Instantly Wellington was up and after him. The French retreat
became a flight. They threw away baggage and ammunition that they
might travel the lighter. Thus they fled towards Spain, harassed
by the British cavalry and scarcely less by the resentful peasantry
of Portugal, their line of march defined by an unbroken trail of
carcasses, until the tattered remnants of that once splendid army
found shelter across the Coira. Beyond this Wellington could not
continue the pursuit for lack of means to cross the swollen river
and also because provisions were running short.
But there for the moment he might rest content, his immediate
object achieved and his stern strategy supremely vindicated.

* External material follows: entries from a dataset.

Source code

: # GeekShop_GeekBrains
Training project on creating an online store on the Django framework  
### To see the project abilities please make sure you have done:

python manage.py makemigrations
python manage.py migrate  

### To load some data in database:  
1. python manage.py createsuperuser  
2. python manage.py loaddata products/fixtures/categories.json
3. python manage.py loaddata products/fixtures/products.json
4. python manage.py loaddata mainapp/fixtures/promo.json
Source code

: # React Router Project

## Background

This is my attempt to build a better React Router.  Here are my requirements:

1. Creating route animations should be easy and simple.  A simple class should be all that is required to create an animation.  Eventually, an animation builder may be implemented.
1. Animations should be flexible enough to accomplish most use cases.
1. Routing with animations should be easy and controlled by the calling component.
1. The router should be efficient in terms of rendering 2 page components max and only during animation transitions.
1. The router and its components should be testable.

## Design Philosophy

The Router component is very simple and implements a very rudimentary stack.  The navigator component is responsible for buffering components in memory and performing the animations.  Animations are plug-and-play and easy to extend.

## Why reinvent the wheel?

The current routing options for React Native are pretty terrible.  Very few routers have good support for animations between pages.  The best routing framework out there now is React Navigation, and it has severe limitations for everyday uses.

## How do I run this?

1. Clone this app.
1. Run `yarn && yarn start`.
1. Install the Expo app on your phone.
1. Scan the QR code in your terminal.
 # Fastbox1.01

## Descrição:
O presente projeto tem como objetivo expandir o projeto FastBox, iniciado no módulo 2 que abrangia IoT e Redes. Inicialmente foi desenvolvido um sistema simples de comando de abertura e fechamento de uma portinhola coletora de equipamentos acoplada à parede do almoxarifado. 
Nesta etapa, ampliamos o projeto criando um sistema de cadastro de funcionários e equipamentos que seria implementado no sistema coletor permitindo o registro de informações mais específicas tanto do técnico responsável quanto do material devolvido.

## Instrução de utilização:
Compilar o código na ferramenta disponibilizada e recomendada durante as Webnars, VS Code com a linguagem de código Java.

On the heights above the yellow, turgid flood rode Wellington
with a glittering staff that included O'Moy and Murray, the
quartermaster-general. Through his telescope he surveyed with
silent satisfaction the straggling columns of the French that
were being absorbed by the evening mists from the sodden ground.
O'Moy, at his side, looked on without satisfaction. To him the
close of this phase of the campaign which had justified his
remaining in office meant the reopening of that painful matter
that had been left in suspense by circumstances since that June
day of last year at Monsanto. The resignation then refused from
motives of expediency must again be tendered and must now be
accepted.
Abruptly upon the general stillness came a sharply humming sound.

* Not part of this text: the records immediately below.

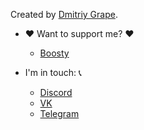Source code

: Created by [Dmitriy Grape](https://github.com/GrapeoffJS).

* ❤️ Want to support me? ❤️
  * [Boosty](https://boosty.to/grapeoff)


* I'm in touch: 📞
  * [Discord](https://discord.com/users/507949027896328193)
  * [VK](https://vk.com/grapeoffjs)
  * [Telegram](https://t.me/grapeoffjs)
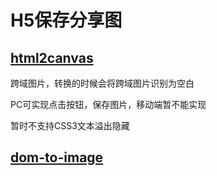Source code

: # H5保存分享图

## [html2canvas](<https://html2canvas.hertzen.com/>)

跨域图片，转换的时候会将跨域图片识别为空白

PC可实现点击按钮，保存图片，移动端暂不能实现

暂时不支持CSS3文本溢出隐藏

## [dom-to-image](https://www.npmjs.com/package/dom-to-image)

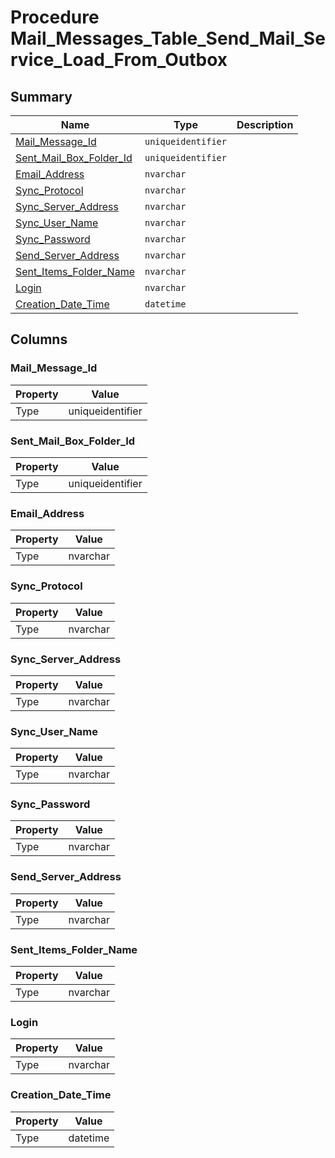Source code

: # Procedure Mail_Messages_Table_Send_Mail_Service_Load_From_Outbox


## Summary

| Name | Type | Description |
| - | - | --- |
|[Mail_Message_Id](#mail_message_id)|`uniqueidentifier` ||
|[Sent_Mail_Box_Folder_Id](#sent_mail_box_folder_id)|`uniqueidentifier` ||
|[Email_Address](#email_address)|`nvarchar` ||
|[Sync_Protocol](#sync_protocol)|`nvarchar` ||
|[Sync_Server_Address](#sync_server_address)|`nvarchar` ||
|[Sync_User_Name](#sync_user_name)|`nvarchar` ||
|[Sync_Password](#sync_password)|`nvarchar` ||
|[Send_Server_Address](#send_server_address)|`nvarchar` ||
|[Sent_Items_Folder_Name](#sent_items_folder_name)|`nvarchar` ||
|[Login](#login)|`nvarchar` ||
|[Creation_Date_Time](#creation_date_time)|`datetime` ||

## Columns

### Mail_Message_Id

| Property | Value |
| - | - |
|Type|uniqueidentifier|

### Sent_Mail_Box_Folder_Id

| Property | Value |
| - | - |
|Type|uniqueidentifier|

### Email_Address

| Property | Value |
| - | - |
|Type|nvarchar|

### Sync_Protocol

| Property | Value |
| - | - |
|Type|nvarchar|

### Sync_Server_Address

| Property | Value |
| - | - |
|Type|nvarchar|

### Sync_User_Name

| Property | Value |
| - | - |
|Type|nvarchar|

### Sync_Password

| Property | Value |
| - | - |
|Type|nvarchar|

### Send_Server_Address

| Property | Value |
| - | - |
|Type|nvarchar|

### Sent_Items_Folder_Name

| Property | Value |
| - | - |
|Type|nvarchar|

### Login

| Property | Value |
| - | - |
|Type|nvarchar|

### Creation_Date_Time

| Property | Value |
| - | - |
|Type|datetime|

Within a yard of the spot where Wellington sat his horse a
handful of soil heaved itself up and fell in a tiny scattered shower.
Immediately elsewhere in a dozen places was the phenomenon
repeated. There was too much glitter about the staff uniforms and
vindictive French sharpshooters were finding them an attractive mark.

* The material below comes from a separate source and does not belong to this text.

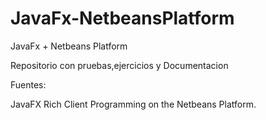 # JavaFx-NetbeansPlatform
JavaFx + Netbeans Platform

Repositorio con pruebas,ejercicios y Documentacion

Fuentes:

JavaFX Rich Client Programming on the Netbeans Platform.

"They are firing on us, sir!" cried O'Moy on a note of sharp alarm.
"So I perceive," Lord Wellington answered calmly, and leisurely he
closed his glass, so leisurely that O'Moy, in impatient fear of his
chief, spurred forward and placed himself as a screen between him
and the line of fire.
Lord Wellington looked at him with a faint smile. He was about to
speak when O'Moy pitched forward and rolled headlong from the saddle.
They picked him up unconscious but alive, and for once Lord
Wellington was seen to blench as he flung down from his horse to
inquire the nature of O'Moy's hurt. It was not fatal, but, as it
afterwards proved, it was grave enough. He had been shot through
the body, the right lung had been grazed and one of his ribs broken.
Two days later, after the bullet had been extracted, Lord
Wellington went to visit him in the house where he was quartered.
Bending over him and speaking quietly, his lordship said that which
brought a moisture to the eyes of Sir Terence and a smile to his
pale lips. What actually were his lordship's words may be gathered
from the answer he received.
"Ye're entirely wrong, then, and it's mighty glad I am. For now
I need no longer hand you my resignation. I can be invalided home."
So he was; and thus it happens that not until nowwhen this
chronicle makes the matter publicdoes the knowledge of Sir
Terence's single but grievous departure from the path of honour go
beyond the few who were immediately concerned with it. They kept
faith with him because they loved him; and because they had
understood all that went to the making of his sin, they condoned it.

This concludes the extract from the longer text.